Closed jsermer closed 3 years ago
Manually bumping the elasticsearch requirement in the manifest.json and restart ha (ha core restart) seems to have fixed my issue:
# docker exec -it homeassistant pip list|grep elastic
elasticsearch 7.8.0
elasticsearch-async 6.2.0
I performed a couple more restarts and was able to recreate the initial problem, so bumping the requirements wasn't a real solution. :(
The elasticsearch node is on the same switch, just on another VLAN and the timings aren't slow by any means:
>>> from datetime import datetime
>>> import time
>>> from elasticsearch import Elasticsearch
>>> es = Elasticsearch("http://10.X.X.X:9200")

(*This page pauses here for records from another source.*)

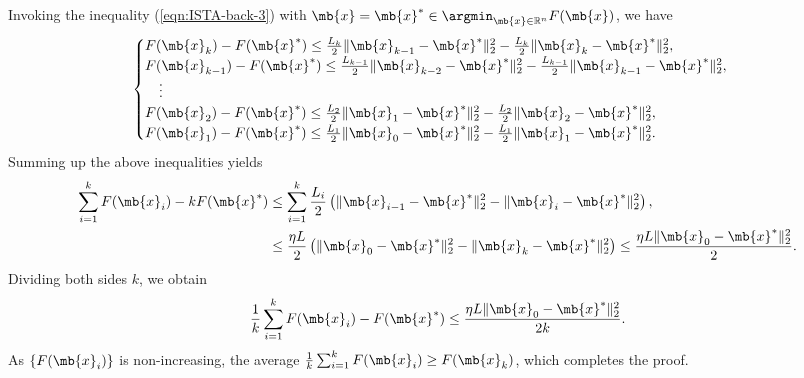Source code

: \begin{exercise}
\begin{enumerate}
            \begin{solution}
                Invoking the inequality (\ref{eqn:ISTA-back-3}) with $\mb{x} = \mb{x}^*\in \argmin_{\mb{x}\in\mathbb{R}^n} F(\mb{x})$, we have
                \begin{align*}
                    \begin{cases}
                        F(\mb{x}_k) - F(\mb{x}^*) \le \frac{L_k}{2}\|\mb{x}_{k-1} - \mb{x}^*\|_2^2 - \frac{L_k}{2}\|\mb{x}_{k} - \mb{x}^*\|_2^2,               \\
                        F(\mb{x}_{k-1}) - F(\mb{x}^*) \le \frac{L_{k-1}}{2}\|\mb{x}_{k-2} - \mb{x}^*\|_2^2 - \frac{L_{k-1}}{2}\|\mb{x}_{k-1} - \mb{x}^*\|_2^2, \\
                        \quad \vdots                                                                                                                           \\
                        F(\mb{x}_2) - F(\mb{x}^*) \le \frac{L_2}{2}\|\mb{x}_1 - \mb{x}^*\|_2^2 - \frac{L_2}{2}\|\mb{x}_2 - \mb{x}^*\|_2^2,                     \\
                        F(\mb{x}_1) - F(\mb{x}^*) \le \frac{L_1}{2}\|\mb{x}_0 - \mb{x}^*\|_2^2 - \frac{L_1}{2}\|\mb{x}_1 - \mb{x}^*\|_2^2.                     \\
                    \end{cases}
                \end{align*}
                Summing up the above inequalities yields
                \begin{align*}
                    \sum_{i=1}^k F(\mb{x}_i) - kF(\mb{x}^*) & \le \sum_{i=1}^k \frac{L_i}{2}\left(\|\mb{x}_{i-1}- \mb{x}^*\|_2^2 - \|\mb{x}_i - \mb{x}^*\|_2^2\right),                                     \\
                                                            & \le \frac{\eta L}{2} \left(\|\mb{x}_0 - \mb{x}^*\|_2^2 - \|\mb{x}_k - \mb{x}^*\|_2^2\right) \le \frac{\eta L\|\mb{x}_0 - \mb{x}^*\|_2^2}{2}.
                \end{align*}
                Dividing both sides $k$, we obtain
                \begin{align*}
                    \frac{1}{k}\sum_{i=1}^k F(\mb{x}_i) - F(\mb{x}^*) \le \frac{\eta L\|\mb{x}_0 - \mb{x}^*\|_2^2}{2k}.
                \end{align*}
                As $\{F(\mb{x}_i)\}$ is non-increasing, the average $\frac{1}{k}\sum_{i=1}^k F(\mb{x}_i) \ge F(\mb{x}_k)$, which completes the proof.


\end{solution}
\end{enumerate}
\end{exercise}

>>> start = time.time(); es.info(); end = time.time(); print(end - start)
{'name': 'elasticsearch', 'cluster_name': 'synology', 'cluster_uuid': 'h4bS4pFUSfePLhUCySAaOw', 'version': {'number': '7.8.0', 'build_flavor': 'default', 'build_type': 'docker', 'build_hash': '757314695644ea9a1dc2fecd26d1a43856725e65', 'build_date': '2020-06-14T19:35:50.234439Z', 'build_snapshot': False, 'lucene_version': '8.5.1', 'minimum_wire_compatibility_version': '6.8.0', 'minimum_index_compatibility_version': '6.0.0-beta1'}, 'tagline': 'You Know, for Search'}
0.01810288429260254
Elastic recently announced async is now native to the elasticsearch and the elasticsearch-async has been deprecated:
https://elasticsearch-py.readthedocs.io/en/master/async.html https://github.com/elastic/elasticsearch-py-async#python-elasticsearch-async-client
The only caveat being a prereq of ES7
Using the elasticsearch-async library as part of the custom component (instead of the elasticsearch library), yields similar results on my raspberry pi:
>>> from datetime import datetime
>>> import time
>>> import asyncio
>>> from elasticsearch_async import AsyncElasticsearch
>>> client = AsyncElasticsearch(hosts=['http://10.X.X.X:9200'])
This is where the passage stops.